Phase Plane, real unequal eigenvalues of the same sign

I have the following eigenvalues: r_1 = 4, r_2 = 2, which gives me the eigenvectors v_1 = [1, 1] and v_2 = [1,3] for r_1 and r_2 respectively. How should I draw the phase plane for this? This gives me two vectors that both approach infinity when t -> infinity? I've tried to find an example problem that draws the phase plane for this with no success. If anyone could either explain and/or point me to an example with this type of eigenvalues/vectors then that would be great. Thanks. :-)

Re: Phase Plane, real unequal eigenvalues of the same sign

First, draw the lines corresponding to the eigenvectors. If both eigenvectors are positive, this is a "source", if negative, a "sink". **Every** line through the equilibrium point is a solution. In order to show the difference in eigenvalues, one thing you can do is draw the lines **denser** (closer together) close to the eigenvector with larger eigenvalue, farther apart close to the eigenvector with smaller eigenvalue.

Re: Phase Plane, real unequal eigenvalues of the same sign

Quote:

Originally Posted by

**HallsofIvy** First, draw the lines corresponding to the eigenvectors. If both eigenvectors are positive, this is a "source", if negative, a "sink". **Every** line through the equilibrium point is a solution.
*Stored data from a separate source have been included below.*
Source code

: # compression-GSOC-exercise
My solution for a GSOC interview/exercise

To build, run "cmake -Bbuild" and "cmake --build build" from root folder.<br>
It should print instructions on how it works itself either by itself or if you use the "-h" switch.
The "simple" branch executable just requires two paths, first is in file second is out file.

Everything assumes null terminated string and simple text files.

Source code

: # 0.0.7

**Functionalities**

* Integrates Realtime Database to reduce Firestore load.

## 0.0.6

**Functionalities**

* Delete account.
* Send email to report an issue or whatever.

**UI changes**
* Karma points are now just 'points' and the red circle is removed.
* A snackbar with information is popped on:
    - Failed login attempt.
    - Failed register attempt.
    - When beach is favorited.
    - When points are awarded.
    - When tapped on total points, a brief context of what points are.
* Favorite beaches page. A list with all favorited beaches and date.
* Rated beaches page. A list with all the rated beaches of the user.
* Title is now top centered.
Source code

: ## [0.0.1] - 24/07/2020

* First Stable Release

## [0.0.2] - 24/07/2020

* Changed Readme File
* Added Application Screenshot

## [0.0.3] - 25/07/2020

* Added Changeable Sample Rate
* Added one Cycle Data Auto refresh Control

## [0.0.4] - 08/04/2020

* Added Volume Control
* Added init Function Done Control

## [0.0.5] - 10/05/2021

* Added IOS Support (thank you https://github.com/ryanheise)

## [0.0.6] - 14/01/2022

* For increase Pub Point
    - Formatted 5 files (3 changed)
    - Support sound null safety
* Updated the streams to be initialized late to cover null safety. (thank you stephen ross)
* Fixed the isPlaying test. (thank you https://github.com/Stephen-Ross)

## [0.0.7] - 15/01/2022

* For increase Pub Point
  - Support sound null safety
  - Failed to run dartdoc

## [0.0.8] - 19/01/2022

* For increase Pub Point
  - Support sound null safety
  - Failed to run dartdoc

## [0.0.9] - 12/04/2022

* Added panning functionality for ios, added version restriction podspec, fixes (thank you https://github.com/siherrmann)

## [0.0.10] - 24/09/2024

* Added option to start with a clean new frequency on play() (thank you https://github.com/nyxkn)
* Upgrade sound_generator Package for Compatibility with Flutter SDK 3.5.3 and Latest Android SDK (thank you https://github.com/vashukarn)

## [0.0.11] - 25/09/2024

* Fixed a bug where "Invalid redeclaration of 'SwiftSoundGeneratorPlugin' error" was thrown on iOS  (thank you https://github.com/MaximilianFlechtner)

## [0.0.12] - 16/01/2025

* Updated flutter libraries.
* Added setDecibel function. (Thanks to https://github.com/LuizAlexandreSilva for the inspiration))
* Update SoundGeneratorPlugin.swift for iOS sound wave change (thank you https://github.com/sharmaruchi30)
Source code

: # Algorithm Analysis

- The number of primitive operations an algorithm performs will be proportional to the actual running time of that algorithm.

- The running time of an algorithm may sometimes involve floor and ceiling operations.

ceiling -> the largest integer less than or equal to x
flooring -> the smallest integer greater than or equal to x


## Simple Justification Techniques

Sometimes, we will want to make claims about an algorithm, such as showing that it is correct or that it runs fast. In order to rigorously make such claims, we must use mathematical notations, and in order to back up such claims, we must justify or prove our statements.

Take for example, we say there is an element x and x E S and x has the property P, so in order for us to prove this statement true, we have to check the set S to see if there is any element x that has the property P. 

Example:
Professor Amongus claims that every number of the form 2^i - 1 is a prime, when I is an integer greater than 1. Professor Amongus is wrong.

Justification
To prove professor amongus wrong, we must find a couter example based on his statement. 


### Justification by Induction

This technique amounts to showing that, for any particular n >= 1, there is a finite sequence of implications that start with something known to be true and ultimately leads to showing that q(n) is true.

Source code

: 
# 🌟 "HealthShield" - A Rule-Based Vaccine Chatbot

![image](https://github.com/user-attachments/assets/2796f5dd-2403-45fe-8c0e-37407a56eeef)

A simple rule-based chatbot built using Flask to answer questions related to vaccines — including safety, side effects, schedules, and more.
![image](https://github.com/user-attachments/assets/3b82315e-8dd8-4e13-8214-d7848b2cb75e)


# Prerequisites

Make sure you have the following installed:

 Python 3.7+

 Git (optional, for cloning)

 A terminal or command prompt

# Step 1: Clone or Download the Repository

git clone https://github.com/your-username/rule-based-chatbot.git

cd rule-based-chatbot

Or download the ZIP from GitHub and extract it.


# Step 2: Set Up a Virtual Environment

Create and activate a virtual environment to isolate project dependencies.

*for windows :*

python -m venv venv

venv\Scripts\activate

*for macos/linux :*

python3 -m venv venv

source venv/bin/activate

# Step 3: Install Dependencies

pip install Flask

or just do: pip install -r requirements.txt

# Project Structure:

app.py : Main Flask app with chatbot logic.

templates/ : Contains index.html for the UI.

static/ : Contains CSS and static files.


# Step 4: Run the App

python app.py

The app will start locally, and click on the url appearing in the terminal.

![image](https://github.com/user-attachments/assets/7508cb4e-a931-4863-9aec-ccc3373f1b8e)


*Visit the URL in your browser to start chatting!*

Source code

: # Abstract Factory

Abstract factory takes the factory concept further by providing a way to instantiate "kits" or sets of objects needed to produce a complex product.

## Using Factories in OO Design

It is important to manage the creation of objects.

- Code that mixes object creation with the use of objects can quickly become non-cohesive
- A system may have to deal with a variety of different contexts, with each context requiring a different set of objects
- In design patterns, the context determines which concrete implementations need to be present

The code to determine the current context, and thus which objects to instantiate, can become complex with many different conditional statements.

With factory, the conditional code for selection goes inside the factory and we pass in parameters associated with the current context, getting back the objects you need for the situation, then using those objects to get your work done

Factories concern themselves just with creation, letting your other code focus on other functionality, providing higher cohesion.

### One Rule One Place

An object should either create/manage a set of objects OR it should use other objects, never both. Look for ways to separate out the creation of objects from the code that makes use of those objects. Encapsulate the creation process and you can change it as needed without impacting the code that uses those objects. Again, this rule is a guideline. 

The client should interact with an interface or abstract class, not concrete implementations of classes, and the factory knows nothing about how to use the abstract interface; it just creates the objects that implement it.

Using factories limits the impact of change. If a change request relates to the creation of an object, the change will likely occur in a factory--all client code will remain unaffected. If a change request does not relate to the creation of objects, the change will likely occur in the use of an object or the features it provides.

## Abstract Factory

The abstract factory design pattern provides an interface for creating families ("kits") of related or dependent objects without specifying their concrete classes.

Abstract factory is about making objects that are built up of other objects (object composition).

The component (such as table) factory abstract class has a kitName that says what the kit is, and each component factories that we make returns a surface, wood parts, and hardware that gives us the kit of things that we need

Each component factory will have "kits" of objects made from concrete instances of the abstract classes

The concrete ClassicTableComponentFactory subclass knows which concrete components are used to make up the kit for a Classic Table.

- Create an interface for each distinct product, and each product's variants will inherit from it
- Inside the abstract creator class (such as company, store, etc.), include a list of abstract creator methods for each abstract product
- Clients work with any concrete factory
In order to show the difference in eigenvalues, one thing you can do is draw the lines **denser** (closer together) close to the eigenvector with larger eigenvalue, farther apart close to the eigenvector with smaller eigenvalue.

Thank you for the input. However what I don't know how to do is how to draw the actual solutions, i.e. the lines that are drawn between the eigenvectors. What does it look like? Do you know what I could search for to find an example of how to do this?